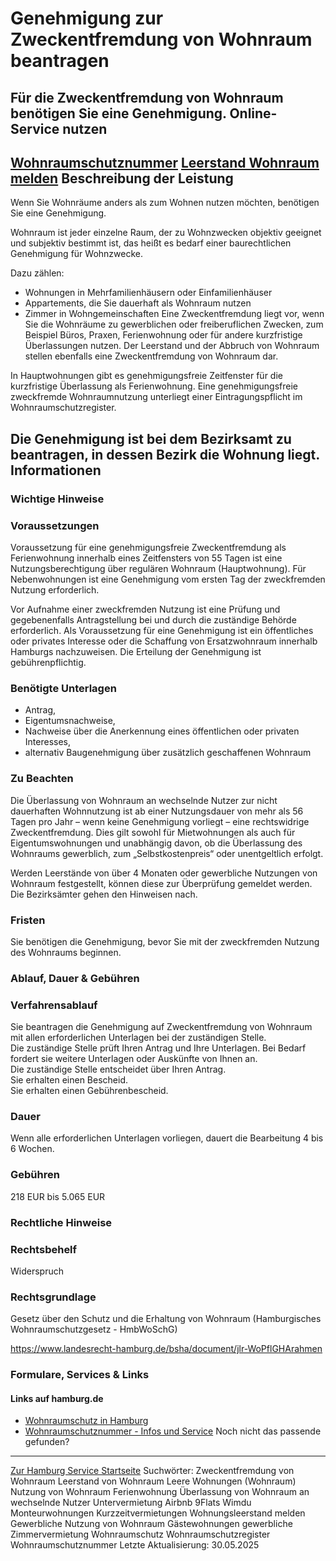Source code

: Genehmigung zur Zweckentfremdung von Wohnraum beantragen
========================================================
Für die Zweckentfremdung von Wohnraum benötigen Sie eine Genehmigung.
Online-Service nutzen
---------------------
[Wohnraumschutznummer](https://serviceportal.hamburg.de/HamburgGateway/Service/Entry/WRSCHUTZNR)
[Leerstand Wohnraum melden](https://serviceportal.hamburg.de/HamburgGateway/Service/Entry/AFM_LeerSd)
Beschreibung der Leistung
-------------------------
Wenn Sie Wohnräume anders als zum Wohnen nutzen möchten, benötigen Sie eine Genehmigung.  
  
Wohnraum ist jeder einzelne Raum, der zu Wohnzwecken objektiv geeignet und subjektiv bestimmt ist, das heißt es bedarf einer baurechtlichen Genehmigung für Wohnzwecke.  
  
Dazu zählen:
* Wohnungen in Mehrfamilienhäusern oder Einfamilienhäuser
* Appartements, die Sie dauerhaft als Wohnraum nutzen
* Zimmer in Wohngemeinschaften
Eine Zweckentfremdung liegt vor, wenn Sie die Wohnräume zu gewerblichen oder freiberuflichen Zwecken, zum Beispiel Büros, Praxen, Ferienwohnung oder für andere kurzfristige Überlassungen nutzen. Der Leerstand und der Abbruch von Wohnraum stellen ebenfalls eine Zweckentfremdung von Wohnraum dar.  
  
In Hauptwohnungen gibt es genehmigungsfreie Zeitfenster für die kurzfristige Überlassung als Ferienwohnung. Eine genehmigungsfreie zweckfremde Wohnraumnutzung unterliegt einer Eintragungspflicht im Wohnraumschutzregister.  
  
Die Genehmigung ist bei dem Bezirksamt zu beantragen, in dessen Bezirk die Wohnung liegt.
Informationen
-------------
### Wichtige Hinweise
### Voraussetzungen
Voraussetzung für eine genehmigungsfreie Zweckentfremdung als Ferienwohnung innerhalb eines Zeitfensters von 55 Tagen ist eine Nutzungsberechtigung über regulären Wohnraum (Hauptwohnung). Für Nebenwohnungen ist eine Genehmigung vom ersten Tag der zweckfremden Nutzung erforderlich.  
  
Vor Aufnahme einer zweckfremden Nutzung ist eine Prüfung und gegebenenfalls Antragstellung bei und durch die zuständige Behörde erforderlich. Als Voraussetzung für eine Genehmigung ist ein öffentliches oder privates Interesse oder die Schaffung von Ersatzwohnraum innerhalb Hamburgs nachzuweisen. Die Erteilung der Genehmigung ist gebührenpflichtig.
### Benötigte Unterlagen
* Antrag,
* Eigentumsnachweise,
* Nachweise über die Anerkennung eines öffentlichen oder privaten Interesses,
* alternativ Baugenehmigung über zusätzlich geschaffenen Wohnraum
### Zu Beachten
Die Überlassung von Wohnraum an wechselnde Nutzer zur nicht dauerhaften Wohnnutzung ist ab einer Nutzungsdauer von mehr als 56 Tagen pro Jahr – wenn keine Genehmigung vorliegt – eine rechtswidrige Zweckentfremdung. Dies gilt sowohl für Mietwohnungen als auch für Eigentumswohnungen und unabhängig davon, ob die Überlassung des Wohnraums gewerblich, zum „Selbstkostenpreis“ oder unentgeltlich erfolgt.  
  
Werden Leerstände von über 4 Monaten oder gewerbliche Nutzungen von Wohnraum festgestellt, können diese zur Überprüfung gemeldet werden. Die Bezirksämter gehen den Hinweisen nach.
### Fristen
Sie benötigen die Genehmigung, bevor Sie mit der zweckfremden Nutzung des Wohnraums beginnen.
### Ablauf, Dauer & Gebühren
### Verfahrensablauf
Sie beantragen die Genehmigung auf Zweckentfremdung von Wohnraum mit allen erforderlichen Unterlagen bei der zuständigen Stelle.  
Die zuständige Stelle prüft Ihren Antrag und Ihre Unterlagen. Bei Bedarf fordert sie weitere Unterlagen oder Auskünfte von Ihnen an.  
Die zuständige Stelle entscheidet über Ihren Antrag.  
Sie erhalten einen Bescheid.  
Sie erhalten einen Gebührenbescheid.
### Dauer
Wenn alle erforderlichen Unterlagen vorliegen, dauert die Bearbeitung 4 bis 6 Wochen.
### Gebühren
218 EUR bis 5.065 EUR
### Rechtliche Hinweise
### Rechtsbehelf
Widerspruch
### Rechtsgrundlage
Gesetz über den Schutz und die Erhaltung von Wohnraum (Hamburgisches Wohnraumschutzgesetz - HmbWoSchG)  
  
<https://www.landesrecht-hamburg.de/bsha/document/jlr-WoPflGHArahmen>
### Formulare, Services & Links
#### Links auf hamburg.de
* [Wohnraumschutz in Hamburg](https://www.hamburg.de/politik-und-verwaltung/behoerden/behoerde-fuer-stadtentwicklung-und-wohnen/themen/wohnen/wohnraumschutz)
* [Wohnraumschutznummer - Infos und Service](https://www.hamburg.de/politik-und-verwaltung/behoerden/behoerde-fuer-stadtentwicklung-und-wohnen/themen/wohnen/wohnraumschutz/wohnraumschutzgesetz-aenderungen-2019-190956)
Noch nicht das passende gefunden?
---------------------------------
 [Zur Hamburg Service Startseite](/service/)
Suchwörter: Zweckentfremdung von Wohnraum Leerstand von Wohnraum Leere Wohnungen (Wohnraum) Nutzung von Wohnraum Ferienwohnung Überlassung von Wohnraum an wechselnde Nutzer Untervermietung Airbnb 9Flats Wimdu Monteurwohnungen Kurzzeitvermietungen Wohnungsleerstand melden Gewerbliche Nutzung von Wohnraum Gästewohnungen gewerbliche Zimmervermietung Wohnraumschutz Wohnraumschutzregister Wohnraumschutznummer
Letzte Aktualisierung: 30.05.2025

::::::::::

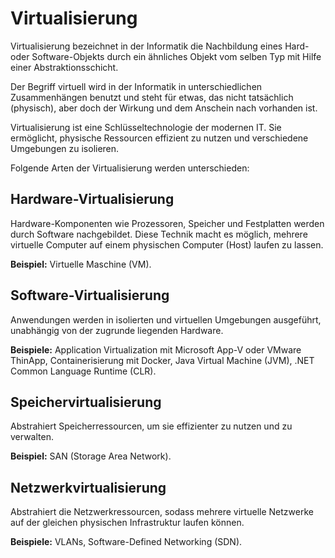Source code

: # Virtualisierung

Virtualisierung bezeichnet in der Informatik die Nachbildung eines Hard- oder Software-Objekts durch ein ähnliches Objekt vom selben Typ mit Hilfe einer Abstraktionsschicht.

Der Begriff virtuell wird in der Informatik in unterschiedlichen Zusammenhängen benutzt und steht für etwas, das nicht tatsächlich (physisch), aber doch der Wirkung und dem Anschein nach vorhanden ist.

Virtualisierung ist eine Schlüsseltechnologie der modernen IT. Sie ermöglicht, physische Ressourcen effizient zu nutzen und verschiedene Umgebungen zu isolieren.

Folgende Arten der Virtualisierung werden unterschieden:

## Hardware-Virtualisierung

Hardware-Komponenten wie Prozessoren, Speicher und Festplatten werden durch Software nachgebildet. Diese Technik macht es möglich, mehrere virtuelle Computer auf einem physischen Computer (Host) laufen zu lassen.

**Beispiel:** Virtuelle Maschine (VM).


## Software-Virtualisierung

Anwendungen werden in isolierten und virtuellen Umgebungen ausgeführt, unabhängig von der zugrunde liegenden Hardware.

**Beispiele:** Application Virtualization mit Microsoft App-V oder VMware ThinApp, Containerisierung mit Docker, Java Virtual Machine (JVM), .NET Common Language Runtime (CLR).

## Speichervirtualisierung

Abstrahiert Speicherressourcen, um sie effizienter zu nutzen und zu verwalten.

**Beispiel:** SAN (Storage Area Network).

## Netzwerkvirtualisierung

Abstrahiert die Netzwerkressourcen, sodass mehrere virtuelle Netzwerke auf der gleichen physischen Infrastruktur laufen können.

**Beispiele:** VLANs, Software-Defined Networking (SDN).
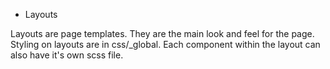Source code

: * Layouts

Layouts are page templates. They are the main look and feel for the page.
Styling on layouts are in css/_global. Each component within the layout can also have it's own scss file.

::::::::::

▸ **Work to complete**: Every line in the entries above that has the word "durch" should be identified and copied.

▸ **Exercise solution**:
Vor Aufnahme einer zweckfremden Nutzung ist eine Prüfung und gegebenenfalls Antragstellung bei und durch die zuständige Behörde erforderlich. Als Voraussetzung für eine Genehmigung ist ein öffentliches oder privates Interesse oder die Schaffung von Ersatzwohnraum innerhalb Hamburgs nachzuweisen. Die Erteilung der Genehmigung ist gebührenpflichtig.
Virtualisierung bezeichnet in der Informatik die Nachbildung eines Hard- oder Software-Objekts durch ein ähnliches Objekt vom selben Typ mit Hilfe einer Abstraktionsschicht.
Hardware-Komponenten wie Prozessoren, Speicher und Festplatten werden durch Software nachgebildet. Diese Technik macht es möglich, mehrere virtuelle Computer auf einem physischen Computer (Host) laufen zu lassen.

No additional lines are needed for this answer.